Spicy Olive Hummus

If you love hummus and olives, this recipe is for you! It's allergy-friendly too with no tahini.

{Whenever we make hummus I have to make a HUGE amount because of how much we love it.  I have a Savory Hummus and Pizza Dip / Pizza Hummus recipe that we already adore, but now I am thrilled to have Debra Worth of Worth Cooking‘s spicy hummus recipe is just perfect since we are big olive fans too — what a treat! I can't wait to dip our Green Bean Chips or Focaccia Flax Bread in this!}

As far as I am concerned you can rarely go wrong with hummus. I say rarely just because we are going to be going on GAPS soon and I know I will have to give it up, but for now we are enjoying this delicious, frugal, and healthy dip.

My husband is a little less convinced that hummus is what makes the world go round. He won't even eat a big bowl of it with peppers, cucumber slices, gluten-free flatbread, or even occasionally a spoon for breakfast like the rest of his “normal” family.

No, he has to take a little more convincing to jump onto the hummus wagon.

While he has been known to enjoy a good classic hummus, he prefers flavored hummus. Since I have the attention of a 1 year old when it comes to making the same thing over and over and over again (why did I get into recipe developing?) I am all for flavoring it according to my whim.

Olive Hummus Left

Case in point, this was supposed to just be an olive hummus, but I had to make it spicy olive hummus. If I were making it for our entire family I would simply leave out the cayenne. But, it was a fun experiment that lead to delicious results. Olives are something both Mark and I thoroughly enjoy, and the heat level was perfect for us. Mark told me about 20 times it was delicious then I, with just a twinge of guilt, took the entire bowl to a lady's function.

As well as it was received I was glad there was a bit left over, which he and I were able to enjoy as a light night snack after the kids went to bed. We actually had it with pita, but I think I even prefer the nature's “scoops” that I originally served it with. Sweet peppers cut in half and seeded add a fresh crisp as well as nutrition.

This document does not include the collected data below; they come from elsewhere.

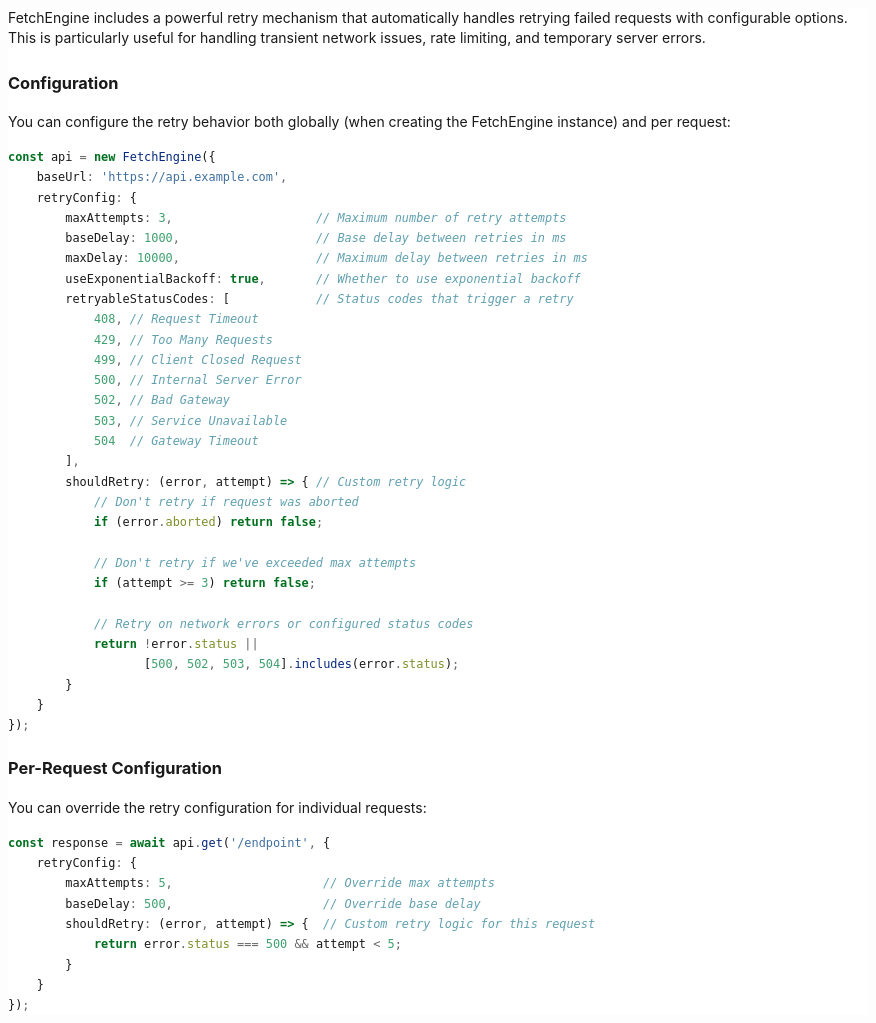FetchEngine includes a powerful retry mechanism that automatically handles retrying failed requests with configurable options. This is particularly useful for handling transient network issues, rate limiting, and temporary server errors.

### Configuration

You can configure the retry behavior both globally (when creating the FetchEngine instance) and per request:

```ts
const api = new FetchEngine({
    baseUrl: 'https://api.example.com',
    retryConfig: {
        maxAttempts: 3,                    // Maximum number of retry attempts
        baseDelay: 1000,                   // Base delay between retries in ms
        maxDelay: 10000,                   // Maximum delay between retries in ms
        useExponentialBackoff: true,       // Whether to use exponential backoff
        retryableStatusCodes: [            // Status codes that trigger a retry
            408, // Request Timeout
            429, // Too Many Requests
            499, // Client Closed Request
            500, // Internal Server Error
            502, // Bad Gateway
            503, // Service Unavailable
            504  // Gateway Timeout
        ],
        shouldRetry: (error, attempt) => { // Custom retry logic
            // Don't retry if request was aborted
            if (error.aborted) return false;

            // Don't retry if we've exceeded max attempts
            if (attempt >= 3) return false;

            // Retry on network errors or configured status codes
            return !error.status ||
                   [500, 502, 503, 504].includes(error.status);
        }
    }
});
```

### Per-Request Configuration

You can override the retry configuration for individual requests:

```ts
const response = await api.get('/endpoint', {
    retryConfig: {
        maxAttempts: 5,                     // Override max attempts
        baseDelay: 500,                     // Override base delay
        shouldRetry: (error, attempt) => {  // Custom retry logic for this request
            return error.status === 500 && attempt < 5;
        }
    }
});
```

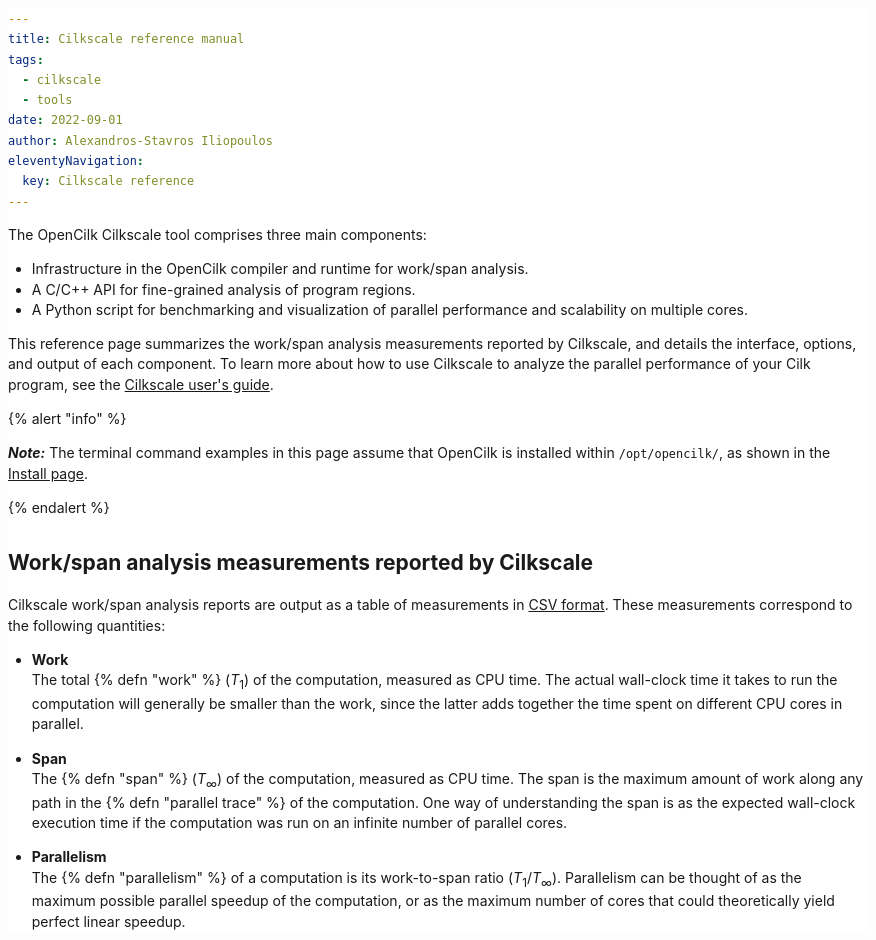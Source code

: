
 ```yaml
---
title: Cilkscale reference manual
tags:
  - cilkscale
  - tools
date: 2022-09-01
author: Alexandros-Stavros Iliopoulos
eleventyNavigation:
  key: Cilkscale reference
---
```


The OpenCilk Cilkscale tool comprises three main components:

- Infrastructure in the OpenCilk compiler and runtime for work/span analysis.
- A C/C++ API for fine-grained analysis of program regions.
- A Python script for benchmarking and visualization of parallel performance
  and scalability on multiple cores.

This reference page summarizes the work/span analysis measurements reported by
Cilkscale, and details the interface, options, and output of each component.
To learn more about how to use Cilkscale to analyze the parallel performance of
your Cilk program, see the [Cilkscale user's
guide](/doc/users-guide/cilkscale).

{% alert "info" %}

_**Note:**_ The terminal command examples in this page assume that OpenCilk is
installed within `/opt/opencilk/`, as shown in the [Install
page](/doc/users-guide/install/#example).

{% endalert %}


## Work/span analysis measurements reported by Cilkscale

Cilkscale work/span analysis reports are output as a table of measurements in
[CSV format](https://en.wikipedia.org/wiki/Comma-separated_values).  These
measurements correspond to the following quantities:

- **Work**  
  The total {% defn "work" %} $(T_1)$ of the computation, measured as CPU time.
  The actual wall-clock time it takes to run the computation will generally be
  smaller than the work, since the latter adds together the time spent on
  different CPU cores in parallel.

- **Span**  
  The {% defn "span" %} $(T_{\infty})$ of the computation, measured as CPU
  time.  The span is the maximum amount of work along any path in the {% defn
  "parallel trace" %} of the computation.  One way of understanding the span is
  as the expected wall-clock execution time if the computation was run on an
  infinite number of parallel cores.

- **Parallelism**  
  The {% defn "parallelism" %} of a computation is its work-to-span ratio $(T_1
  / T_{\infty})$.  Parallelism can be thought of as the maximum possible
  parallel speedup of the computation, or as the maximum number of cores that
  could theoretically yield perfect linear speedup.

It is an incredibly easy healthy recipe that I am sure you will love.

If you love hummus and olives, this recipe is for you! It's allergy-friendly too with no tahini.

Please note, there are affiliate links in this post. If you click on them and make a purchase, I might make a commission. Your support is much appreciated and helps keep this free resource up and running.

5.0 from 1 reviews
Spicy Olive Hummus
 
Recipe type: Dip
Cuisine: allergy-friendly, vegan, seed-free
Prep time:
Cook time:
Total time:
 
If you love hummus and olives, this recipe is for you! It's allergy-friendly too with no tahini.
Ingredients
  • 2 cups chickpeas (preferably home cooked and de-gassed)
  • 20 high quality kalamata olives OR 6oz canned olives + few more chopped for topping if desired*
  • ¼ cup tahini** (optional, but see notes)
  • Juice of 2 good size lemons
  • 3 cloves garlic, minced
  • 1½ teaspoons cumin
  • 1 teaspoon paprika
  • ½ teaspoon coriander
  • ½ teaspoon cayenne (omit for mild, increase for spicier)
  • 1+ teaspoon real salt like this one (plus more if needed, omit if using canned or salted chickpeas)
  • ½ cup good quality, tasty, olive oil + more for topping
  • Chopped cilantro or parsley for topping, optional
Instructions
  1. If using canned chickpeas rinse and drain.
  2. You can peel the chickpeas according to the directions in the video below, which leads to an incredibly creamy texture, but I did not this time.
  3. Blend chickpeas, olives, tahini, garlic, spices, and lemon juice together.
  4. Blend in the olive oil, be careful not to over blend. Olive oil will go from fruity to bitter if over blended.
  5. Taste and add salt as needed. If using the kalamata olives and canned chickpeas you might not need to add any. If not using canned olives start with about 1 teaspoon and increase from there. Just be careful to not over blend the salt in to keep the olive oil sweet. I used 1 about 1½ teaspoon salts this time, but the olives I was using were not as salty as I am used to. Salt levels will depend on taste, olives, if you are using tahini (more bulk) and if you use canned chickpeas.
  6. Put the hummus in a bowl and if desired top with chopped cilantro or parsley, chopped olives, and a drizzle of olive oil if desired.
Notes
*I much prefer the kalamata olives, but I did not have them this time so used canned, which worked if not idea.
**If leaving this out you will probably want to add a bit more liquid (olive oil, lemon juice, or even a bit of water) to get a softer texture.

 

Here is How to Peel Chickpeas, in case you are up for the extra work in order to have the creamiest hummus ever.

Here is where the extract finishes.